→ Collected data entries
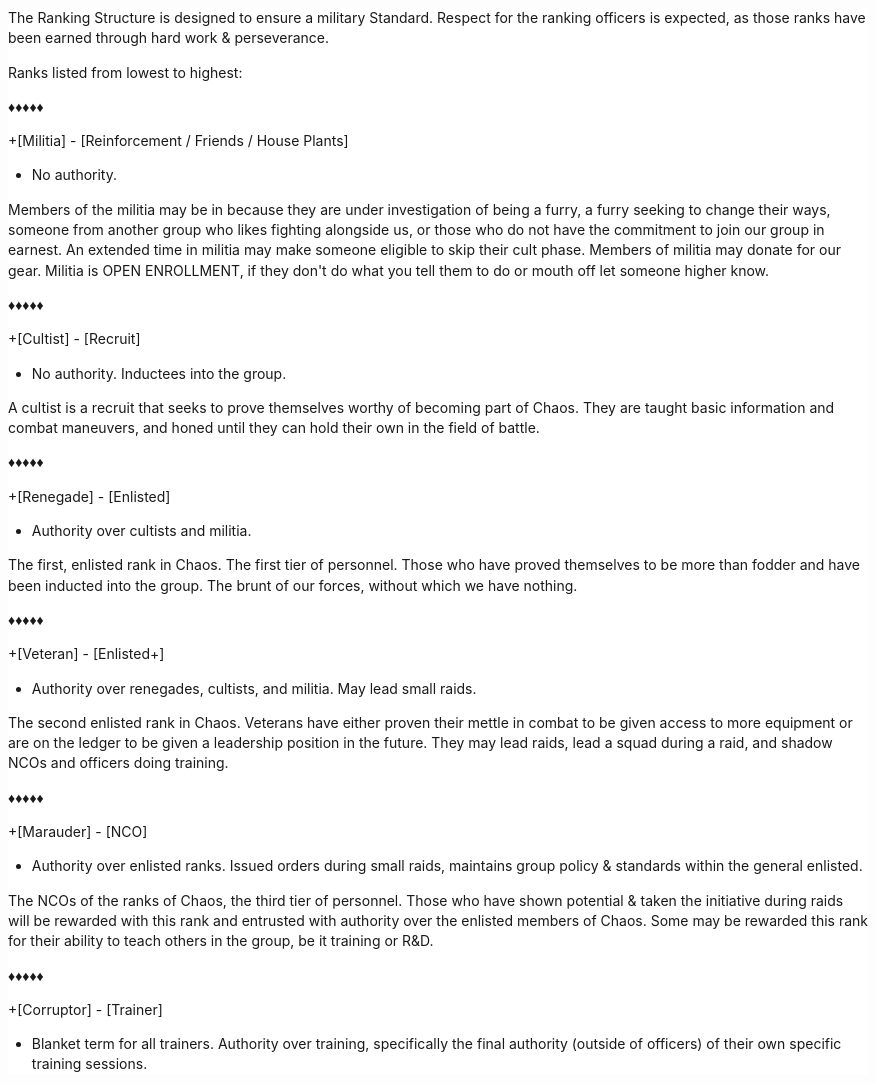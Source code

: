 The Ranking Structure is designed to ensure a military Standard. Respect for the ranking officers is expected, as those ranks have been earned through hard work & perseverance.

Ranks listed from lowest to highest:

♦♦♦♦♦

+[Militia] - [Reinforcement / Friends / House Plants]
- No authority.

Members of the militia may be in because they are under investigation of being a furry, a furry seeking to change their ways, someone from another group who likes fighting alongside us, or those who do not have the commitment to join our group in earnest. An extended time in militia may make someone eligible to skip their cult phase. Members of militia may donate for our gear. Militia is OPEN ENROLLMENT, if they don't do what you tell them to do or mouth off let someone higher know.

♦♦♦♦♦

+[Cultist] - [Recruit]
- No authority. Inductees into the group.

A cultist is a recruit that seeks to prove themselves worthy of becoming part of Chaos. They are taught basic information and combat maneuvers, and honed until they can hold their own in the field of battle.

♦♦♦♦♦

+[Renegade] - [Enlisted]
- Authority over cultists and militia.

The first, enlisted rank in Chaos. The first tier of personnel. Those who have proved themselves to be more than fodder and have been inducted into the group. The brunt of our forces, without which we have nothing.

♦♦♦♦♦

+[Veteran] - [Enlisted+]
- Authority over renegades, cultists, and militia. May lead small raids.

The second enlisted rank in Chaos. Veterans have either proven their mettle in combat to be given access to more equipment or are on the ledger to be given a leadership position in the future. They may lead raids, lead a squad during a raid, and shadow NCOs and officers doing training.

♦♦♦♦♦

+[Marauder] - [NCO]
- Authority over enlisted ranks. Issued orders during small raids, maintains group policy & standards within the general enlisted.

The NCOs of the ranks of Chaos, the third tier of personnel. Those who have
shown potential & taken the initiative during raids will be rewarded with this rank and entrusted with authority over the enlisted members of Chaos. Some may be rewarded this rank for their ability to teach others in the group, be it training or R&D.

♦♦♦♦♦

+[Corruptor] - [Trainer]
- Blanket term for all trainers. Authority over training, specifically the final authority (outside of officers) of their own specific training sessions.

...

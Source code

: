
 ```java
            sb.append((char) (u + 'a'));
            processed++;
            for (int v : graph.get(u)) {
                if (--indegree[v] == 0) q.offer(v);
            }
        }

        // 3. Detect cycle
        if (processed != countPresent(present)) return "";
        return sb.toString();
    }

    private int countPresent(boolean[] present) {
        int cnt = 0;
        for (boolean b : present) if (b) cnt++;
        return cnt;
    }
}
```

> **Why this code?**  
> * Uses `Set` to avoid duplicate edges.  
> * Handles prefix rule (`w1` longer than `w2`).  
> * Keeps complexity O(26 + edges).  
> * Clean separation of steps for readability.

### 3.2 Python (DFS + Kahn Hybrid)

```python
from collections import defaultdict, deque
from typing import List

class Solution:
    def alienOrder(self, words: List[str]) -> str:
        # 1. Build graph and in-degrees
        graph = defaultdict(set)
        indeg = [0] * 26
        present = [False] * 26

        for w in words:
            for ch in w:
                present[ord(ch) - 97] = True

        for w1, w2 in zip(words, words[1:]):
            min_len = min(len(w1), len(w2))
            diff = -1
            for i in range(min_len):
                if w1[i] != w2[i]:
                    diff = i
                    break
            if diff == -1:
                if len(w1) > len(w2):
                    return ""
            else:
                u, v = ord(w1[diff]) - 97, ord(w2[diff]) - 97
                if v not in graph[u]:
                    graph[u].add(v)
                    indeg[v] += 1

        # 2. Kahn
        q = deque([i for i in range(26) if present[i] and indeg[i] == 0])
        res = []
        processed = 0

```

→ What needs to be done
Search the records for the word "countPresent" and return every line that holds it.

→ Expected output
        if (processed != countPresent(present)) return "";
    private int countPresent(boolean[] present) {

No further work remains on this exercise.